### The task
Pick each line containing the word "oriented" out of the data below.

*** Entries supplied ***

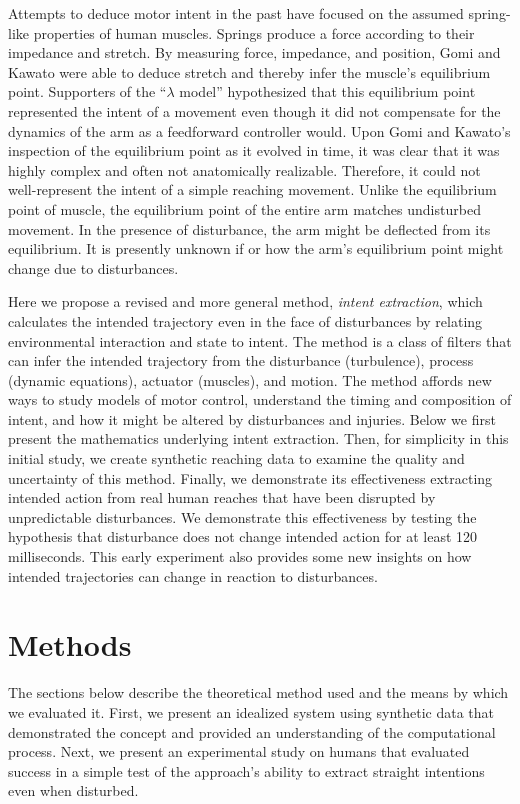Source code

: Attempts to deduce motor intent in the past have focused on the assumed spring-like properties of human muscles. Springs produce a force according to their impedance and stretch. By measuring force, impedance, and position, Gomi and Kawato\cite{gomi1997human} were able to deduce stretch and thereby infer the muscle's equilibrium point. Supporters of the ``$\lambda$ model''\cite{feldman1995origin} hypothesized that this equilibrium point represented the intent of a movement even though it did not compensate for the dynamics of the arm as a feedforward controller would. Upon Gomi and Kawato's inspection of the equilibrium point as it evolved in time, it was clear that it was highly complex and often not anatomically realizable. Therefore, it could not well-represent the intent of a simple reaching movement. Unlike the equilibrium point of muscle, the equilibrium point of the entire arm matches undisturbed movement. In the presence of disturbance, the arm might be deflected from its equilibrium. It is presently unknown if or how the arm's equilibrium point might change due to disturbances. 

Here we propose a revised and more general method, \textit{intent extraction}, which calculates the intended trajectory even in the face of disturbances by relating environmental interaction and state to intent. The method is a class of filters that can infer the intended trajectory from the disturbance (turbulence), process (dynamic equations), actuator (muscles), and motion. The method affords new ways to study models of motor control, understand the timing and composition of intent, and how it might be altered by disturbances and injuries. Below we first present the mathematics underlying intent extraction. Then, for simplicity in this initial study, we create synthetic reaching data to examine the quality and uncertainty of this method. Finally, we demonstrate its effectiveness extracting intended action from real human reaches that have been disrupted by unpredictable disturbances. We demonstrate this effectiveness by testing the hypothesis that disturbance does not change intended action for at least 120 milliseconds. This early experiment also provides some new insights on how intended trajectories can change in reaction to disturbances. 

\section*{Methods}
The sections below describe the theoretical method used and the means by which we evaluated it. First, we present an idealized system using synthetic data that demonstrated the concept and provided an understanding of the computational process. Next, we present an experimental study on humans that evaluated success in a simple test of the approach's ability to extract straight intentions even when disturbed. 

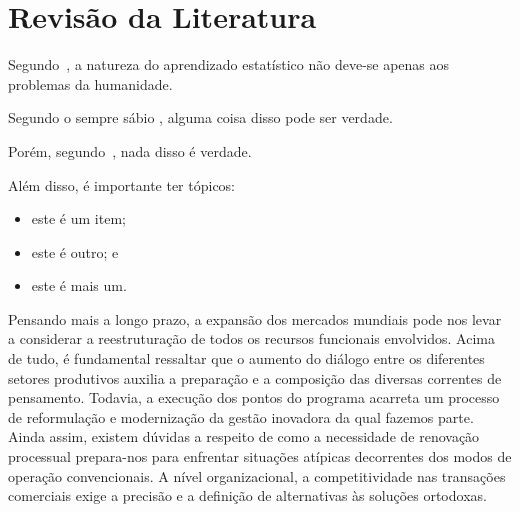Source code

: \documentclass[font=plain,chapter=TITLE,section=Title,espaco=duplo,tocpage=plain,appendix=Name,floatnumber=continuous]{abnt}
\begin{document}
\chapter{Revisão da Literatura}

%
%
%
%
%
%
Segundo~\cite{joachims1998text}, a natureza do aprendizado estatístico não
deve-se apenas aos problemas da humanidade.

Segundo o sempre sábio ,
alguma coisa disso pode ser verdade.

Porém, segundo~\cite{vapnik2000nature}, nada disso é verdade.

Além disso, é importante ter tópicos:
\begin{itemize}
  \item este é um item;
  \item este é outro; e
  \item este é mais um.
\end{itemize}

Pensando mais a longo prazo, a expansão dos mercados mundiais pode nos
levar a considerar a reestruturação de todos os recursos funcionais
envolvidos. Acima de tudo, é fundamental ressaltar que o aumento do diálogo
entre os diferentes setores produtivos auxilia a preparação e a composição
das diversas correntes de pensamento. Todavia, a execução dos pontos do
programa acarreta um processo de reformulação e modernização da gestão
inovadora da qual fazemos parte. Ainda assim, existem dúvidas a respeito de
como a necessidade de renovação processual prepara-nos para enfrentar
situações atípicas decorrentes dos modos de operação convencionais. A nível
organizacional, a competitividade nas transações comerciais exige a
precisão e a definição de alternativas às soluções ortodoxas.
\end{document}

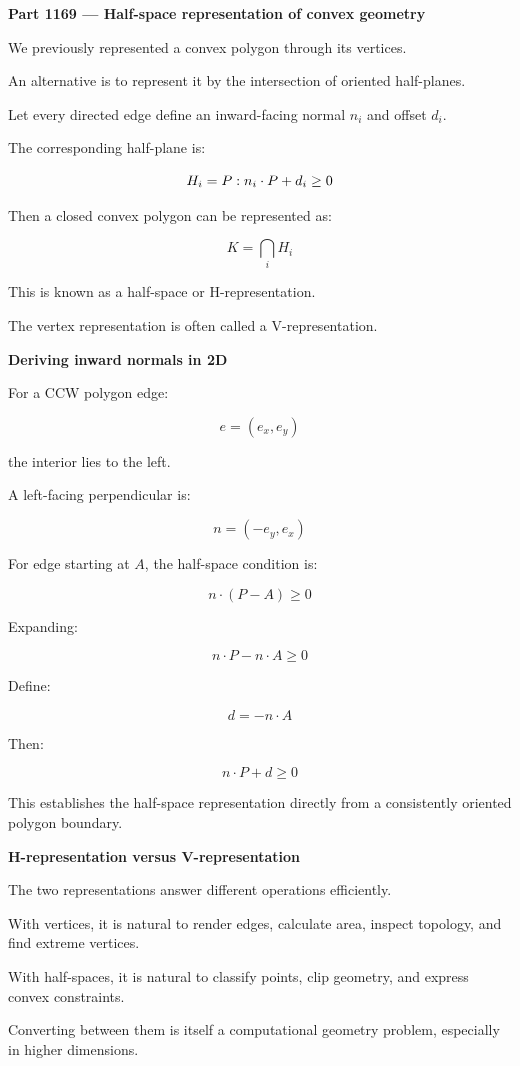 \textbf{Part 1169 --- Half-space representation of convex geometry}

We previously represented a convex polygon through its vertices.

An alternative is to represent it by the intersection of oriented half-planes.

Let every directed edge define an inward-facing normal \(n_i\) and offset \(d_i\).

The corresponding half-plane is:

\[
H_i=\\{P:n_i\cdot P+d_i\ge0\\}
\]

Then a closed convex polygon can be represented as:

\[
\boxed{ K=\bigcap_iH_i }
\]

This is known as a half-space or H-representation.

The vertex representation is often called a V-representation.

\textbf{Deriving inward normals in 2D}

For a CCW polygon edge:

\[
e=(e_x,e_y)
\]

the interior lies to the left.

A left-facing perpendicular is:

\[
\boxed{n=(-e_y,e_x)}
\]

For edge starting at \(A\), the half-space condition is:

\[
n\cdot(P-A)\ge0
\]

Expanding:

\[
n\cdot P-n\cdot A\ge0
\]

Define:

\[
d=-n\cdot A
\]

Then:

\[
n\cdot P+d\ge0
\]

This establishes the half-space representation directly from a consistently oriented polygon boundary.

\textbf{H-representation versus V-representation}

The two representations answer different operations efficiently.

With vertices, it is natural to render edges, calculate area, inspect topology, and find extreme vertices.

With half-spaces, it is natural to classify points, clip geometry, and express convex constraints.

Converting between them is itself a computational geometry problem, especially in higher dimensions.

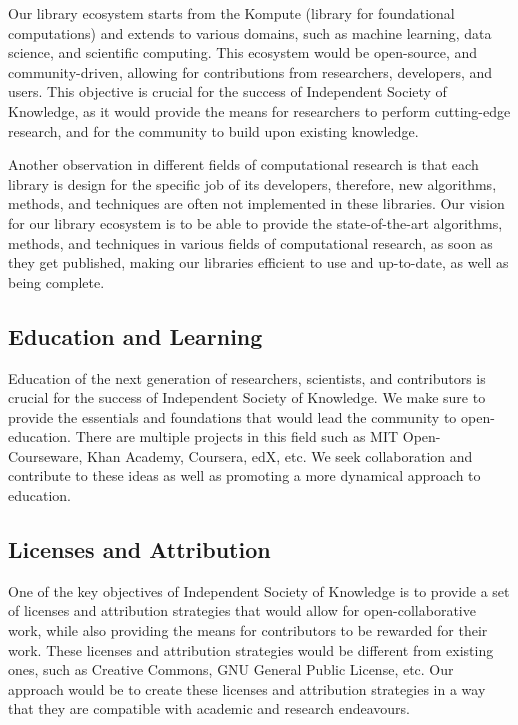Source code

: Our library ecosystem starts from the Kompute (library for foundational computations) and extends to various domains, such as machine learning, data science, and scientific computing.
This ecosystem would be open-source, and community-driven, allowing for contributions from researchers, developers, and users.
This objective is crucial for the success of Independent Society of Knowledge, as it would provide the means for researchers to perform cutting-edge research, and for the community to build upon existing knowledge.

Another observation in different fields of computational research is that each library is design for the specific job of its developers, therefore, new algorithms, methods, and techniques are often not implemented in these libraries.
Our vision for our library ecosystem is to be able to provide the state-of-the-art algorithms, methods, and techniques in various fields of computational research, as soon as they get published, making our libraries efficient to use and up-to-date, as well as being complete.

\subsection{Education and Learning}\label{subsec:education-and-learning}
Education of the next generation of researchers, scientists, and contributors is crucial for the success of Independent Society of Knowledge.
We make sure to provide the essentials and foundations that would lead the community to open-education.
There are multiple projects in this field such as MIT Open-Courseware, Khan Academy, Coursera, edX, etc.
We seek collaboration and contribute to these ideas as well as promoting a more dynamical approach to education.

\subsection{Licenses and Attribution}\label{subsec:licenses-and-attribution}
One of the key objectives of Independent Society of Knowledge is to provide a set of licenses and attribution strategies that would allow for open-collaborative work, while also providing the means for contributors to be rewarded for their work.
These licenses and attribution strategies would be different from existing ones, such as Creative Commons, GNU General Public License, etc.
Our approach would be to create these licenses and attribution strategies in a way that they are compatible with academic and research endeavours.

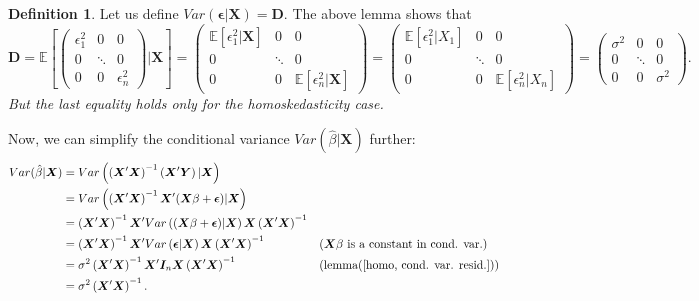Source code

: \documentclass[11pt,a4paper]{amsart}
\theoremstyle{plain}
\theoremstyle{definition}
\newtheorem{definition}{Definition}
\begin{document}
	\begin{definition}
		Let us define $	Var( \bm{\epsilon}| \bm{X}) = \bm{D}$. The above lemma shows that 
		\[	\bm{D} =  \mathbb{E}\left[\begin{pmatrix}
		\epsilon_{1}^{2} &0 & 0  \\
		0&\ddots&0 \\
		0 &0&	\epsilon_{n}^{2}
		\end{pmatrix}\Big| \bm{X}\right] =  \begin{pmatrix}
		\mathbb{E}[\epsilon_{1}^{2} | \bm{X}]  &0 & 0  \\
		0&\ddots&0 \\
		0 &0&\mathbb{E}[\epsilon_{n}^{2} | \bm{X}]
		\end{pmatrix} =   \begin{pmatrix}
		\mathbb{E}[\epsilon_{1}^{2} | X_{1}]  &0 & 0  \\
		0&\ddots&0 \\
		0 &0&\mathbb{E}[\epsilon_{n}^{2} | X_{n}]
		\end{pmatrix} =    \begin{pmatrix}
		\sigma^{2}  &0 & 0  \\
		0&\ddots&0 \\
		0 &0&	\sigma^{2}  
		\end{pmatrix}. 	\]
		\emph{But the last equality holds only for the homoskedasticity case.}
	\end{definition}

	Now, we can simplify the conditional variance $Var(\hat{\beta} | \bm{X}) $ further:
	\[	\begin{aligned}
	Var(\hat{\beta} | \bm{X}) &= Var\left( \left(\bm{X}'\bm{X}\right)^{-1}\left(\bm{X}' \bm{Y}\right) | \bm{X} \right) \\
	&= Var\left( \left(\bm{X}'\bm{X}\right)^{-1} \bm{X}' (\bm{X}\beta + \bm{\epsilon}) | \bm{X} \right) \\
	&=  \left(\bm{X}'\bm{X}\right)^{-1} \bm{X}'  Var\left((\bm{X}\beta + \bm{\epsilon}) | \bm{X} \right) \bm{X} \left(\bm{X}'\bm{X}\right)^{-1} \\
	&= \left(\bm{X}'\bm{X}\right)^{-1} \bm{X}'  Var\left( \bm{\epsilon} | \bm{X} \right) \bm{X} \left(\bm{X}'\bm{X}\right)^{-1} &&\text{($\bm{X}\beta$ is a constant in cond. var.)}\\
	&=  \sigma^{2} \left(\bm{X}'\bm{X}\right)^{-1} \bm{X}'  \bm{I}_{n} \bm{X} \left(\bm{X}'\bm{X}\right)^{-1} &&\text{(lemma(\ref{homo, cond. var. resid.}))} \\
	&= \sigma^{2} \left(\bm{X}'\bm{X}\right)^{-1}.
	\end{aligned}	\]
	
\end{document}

*** End of Entries supplied ***

### Answer to the problem
An alternative is to represent it by the intersection of oriented half-planes.
This establishes the half-space representation directly from a consistently oriented polygon boundary.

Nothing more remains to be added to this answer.